= Beginning of Section =

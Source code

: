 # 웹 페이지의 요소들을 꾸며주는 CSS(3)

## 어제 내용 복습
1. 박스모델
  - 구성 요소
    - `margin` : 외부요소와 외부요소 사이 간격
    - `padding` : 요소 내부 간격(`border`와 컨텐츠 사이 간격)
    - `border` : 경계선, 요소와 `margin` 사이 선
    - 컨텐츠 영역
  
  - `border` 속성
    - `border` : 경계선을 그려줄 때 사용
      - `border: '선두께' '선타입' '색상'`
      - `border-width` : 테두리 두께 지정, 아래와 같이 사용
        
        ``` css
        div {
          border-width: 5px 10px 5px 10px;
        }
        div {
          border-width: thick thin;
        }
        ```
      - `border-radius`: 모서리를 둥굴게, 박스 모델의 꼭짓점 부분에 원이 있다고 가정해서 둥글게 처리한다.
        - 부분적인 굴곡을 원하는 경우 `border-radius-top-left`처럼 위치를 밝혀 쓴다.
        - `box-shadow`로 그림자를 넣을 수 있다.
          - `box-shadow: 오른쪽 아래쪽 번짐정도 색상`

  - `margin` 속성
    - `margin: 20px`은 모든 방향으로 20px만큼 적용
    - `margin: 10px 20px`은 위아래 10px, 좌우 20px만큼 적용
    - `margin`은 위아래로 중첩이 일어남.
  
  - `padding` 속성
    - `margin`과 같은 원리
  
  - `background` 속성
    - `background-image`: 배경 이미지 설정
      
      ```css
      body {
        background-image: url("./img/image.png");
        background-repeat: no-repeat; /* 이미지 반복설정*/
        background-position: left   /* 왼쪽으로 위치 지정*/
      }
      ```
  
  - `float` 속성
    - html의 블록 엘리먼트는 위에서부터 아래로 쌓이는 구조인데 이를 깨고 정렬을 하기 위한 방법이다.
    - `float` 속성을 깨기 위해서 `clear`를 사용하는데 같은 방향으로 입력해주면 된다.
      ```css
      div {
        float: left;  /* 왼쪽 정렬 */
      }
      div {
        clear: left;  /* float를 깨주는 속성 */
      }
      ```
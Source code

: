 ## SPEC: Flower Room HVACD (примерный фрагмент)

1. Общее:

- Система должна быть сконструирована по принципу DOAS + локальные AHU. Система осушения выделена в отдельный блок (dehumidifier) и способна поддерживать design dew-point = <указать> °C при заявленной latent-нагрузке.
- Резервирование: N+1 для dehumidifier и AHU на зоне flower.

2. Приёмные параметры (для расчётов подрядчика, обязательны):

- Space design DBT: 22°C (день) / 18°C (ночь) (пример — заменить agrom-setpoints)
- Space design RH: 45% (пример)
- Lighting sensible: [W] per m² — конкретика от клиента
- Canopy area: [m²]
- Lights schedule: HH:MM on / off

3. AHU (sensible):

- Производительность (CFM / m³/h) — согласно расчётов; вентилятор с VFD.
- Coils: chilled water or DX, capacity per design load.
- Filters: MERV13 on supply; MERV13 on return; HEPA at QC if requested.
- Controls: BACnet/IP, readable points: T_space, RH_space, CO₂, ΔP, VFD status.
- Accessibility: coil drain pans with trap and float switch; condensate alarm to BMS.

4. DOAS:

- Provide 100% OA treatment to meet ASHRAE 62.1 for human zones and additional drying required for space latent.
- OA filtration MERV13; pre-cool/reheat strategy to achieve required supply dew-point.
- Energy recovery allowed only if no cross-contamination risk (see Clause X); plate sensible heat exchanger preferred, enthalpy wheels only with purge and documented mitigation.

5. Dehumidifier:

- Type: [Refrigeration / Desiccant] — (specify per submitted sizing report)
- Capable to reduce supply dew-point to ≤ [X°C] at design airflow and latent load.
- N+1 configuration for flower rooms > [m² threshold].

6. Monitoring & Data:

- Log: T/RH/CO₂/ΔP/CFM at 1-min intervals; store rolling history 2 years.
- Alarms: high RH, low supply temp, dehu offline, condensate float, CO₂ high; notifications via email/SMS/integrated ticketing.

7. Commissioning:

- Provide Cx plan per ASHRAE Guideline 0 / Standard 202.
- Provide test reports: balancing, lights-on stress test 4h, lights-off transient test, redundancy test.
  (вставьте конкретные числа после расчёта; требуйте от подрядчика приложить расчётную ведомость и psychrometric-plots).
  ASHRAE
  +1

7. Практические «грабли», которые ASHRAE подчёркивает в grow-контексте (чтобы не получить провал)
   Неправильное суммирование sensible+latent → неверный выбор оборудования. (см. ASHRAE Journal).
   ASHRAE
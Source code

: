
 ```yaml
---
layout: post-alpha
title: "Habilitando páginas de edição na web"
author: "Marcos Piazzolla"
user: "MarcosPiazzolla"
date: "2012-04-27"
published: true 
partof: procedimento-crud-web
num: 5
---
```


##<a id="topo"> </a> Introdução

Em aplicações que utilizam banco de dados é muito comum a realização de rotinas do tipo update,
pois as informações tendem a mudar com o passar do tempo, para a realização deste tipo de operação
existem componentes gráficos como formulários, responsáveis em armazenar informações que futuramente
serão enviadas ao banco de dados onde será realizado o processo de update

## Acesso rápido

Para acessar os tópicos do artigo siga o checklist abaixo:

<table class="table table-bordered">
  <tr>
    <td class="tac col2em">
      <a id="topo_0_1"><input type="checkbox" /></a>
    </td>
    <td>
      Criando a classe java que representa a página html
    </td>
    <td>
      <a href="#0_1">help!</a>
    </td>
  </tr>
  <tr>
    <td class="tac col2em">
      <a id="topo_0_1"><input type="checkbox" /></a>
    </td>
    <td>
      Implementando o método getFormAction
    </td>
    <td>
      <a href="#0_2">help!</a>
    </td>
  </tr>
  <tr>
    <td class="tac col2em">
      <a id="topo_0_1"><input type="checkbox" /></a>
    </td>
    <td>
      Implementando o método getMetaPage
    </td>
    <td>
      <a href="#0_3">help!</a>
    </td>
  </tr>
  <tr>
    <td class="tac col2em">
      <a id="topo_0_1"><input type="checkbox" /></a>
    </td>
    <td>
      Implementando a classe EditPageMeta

= End of Section =

Task item ::
From the first line of the listing above to the line that contains "- Система должна", inclusive, restate every line word for word. Nothing else belongs in the answer.

Exercise answer ::
Source code

: # 웹 페이지의 요소들을 꾸며주는 CSS(3)

## 어제 내용 복습
1. 박스모델
  - 구성 요소
    - `margin` : 외부요소와 외부요소 사이 간격
    - `padding` : 요소 내부 간격(`border`와 컨텐츠 사이 간격)
    - `border` : 경계선, 요소와 `margin` 사이 선
    - 컨텐츠 영역
  
  - `border` 속성
    - `border` : 경계선을 그려줄 때 사용
      - `border: '선두께' '선타입' '색상'`
      - `border-width` : 테두리 두께 지정, 아래와 같이 사용
        
        ``` css
        div {
          border-width: 5px 10px 5px 10px;
        }
        div {
          border-width: thick thin;
        }
        ```
      - `border-radius`: 모서리를 둥굴게, 박스 모델의 꼭짓점 부분에 원이 있다고 가정해서 둥글게 처리한다.
        - 부분적인 굴곡을 원하는 경우 `border-radius-top-left`처럼 위치를 밝혀 쓴다.
        - `box-shadow`로 그림자를 넣을 수 있다.
          - `box-shadow: 오른쪽 아래쪽 번짐정도 색상`

  - `margin` 속성
    - `margin: 20px`은 모든 방향으로 20px만큼 적용
    - `margin: 10px 20px`은 위아래 10px, 좌우 20px만큼 적용
    - `margin`은 위아래로 중첩이 일어남.
  
  - `padding` 속성
    - `margin`과 같은 원리
  
  - `background` 속성
    - `background-image`: 배경 이미지 설정
      
      ```css
      body {
        background-image: url("./img/image.png");
        background-repeat: no-repeat; /* 이미지 반복설정*/
        background-position: left   /* 왼쪽으로 위치 지정*/
      }
      ```
  
  - `float` 속성
    - html의 블록 엘리먼트는 위에서부터 아래로 쌓이는 구조인데 이를 깨고 정렬을 하기 위한 방법이다.
    - `float` 속성을 깨기 위해서 `clear`를 사용하는데 같은 방향으로 입력해주면 된다.
      ```css
      div {
        float: left;  /* 왼쪽 정렬 */
      }
      div {
        clear: left;  /* float를 깨주는 속성 */
      }
      ```
Source code

: ## SPEC: Flower Room HVACD (примерный фрагмент)

1. Общее:

- Система должна быть сконструирована по принципу DOAS + локальные AHU. Система осушения выделена в отдельный блок (dehumidifier) и способна поддерживать design dew-point = <указать> °C при заявленной latent-нагрузке.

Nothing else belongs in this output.